__TASK PROMPT__: Your answer should consist of the lines in the listing that hold "출력되는".

__INPUT DATA__:
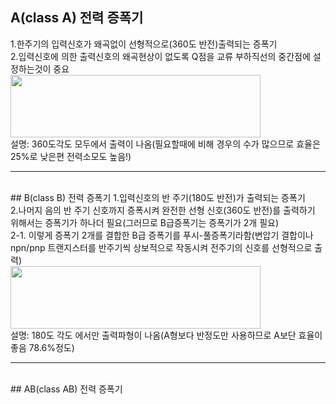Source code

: ## A(class A) 전력 증폭기
1.한주기의 입력신호가 왜곡없이 선형적으로(360도 반전)출력되는 증폭기<br>
2.입력신호에 의한 출력신호의 왜곡현상이 없도록 Q점을 교류 부하직선의 중간점에 설정하는것이 중요<br>
<img src="https://user-images.githubusercontent.com/81015704/118764215-1b811300-b8b4-11eb-9e4a-a7273bb4110e.jpg" width="400" height="100"><br>
설명: 360도각도 모두에서 출력이 나옴(필요할때에 비해 경우의 수가 많으므로 효율은 25%로 낮은편 전력소모도 높음!)
<br>
<hr>
<br>
## B(class B) 전력 증폭기
1.입력신호의 반 주기(180도 반전)가 출력되는 증폭기<br>
2.나머지 음의 반 주기 신호까지 증폭시켜 완전한 선형 신호(360도 반전)를 출력하기 위해서는 증폭기가 하나더 필요(그러므로 B급증폭기는 증폭기가 2개 필요)<br>
2-1. 이렇게 증폭기 2개를 결합한 B급 증폭기를 푸시-풀증폭기라함(변압기 결합이나 npn/pnp 트랜지스터를 반주기씩 상보적으로 작동시켜 전주기의 신호를 선형적으로 출력)<br>
<img src="https://user-images.githubusercontent.com/81015704/118764735-f80a9800-b8b4-11eb-8f2f-1c0a66854080.jpg" width="400" height="100"><br>
설명: 180도 각도 에서만 출력파형이 나옴(A형보다 반정도만 사용하므로 A보단 효율이 좋음 78.6%정도)
<br>
<hr>
<br>
## AB(class AB) 전력 증폭기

__FINAL ANSWER__:
1.한주기의 입력신호가 왜곡없이 선형적으로(360도 반전)출력되는 증폭기<br>
1.입력신호의 반 주기(180도 반전)가 출력되는 증폭기<br>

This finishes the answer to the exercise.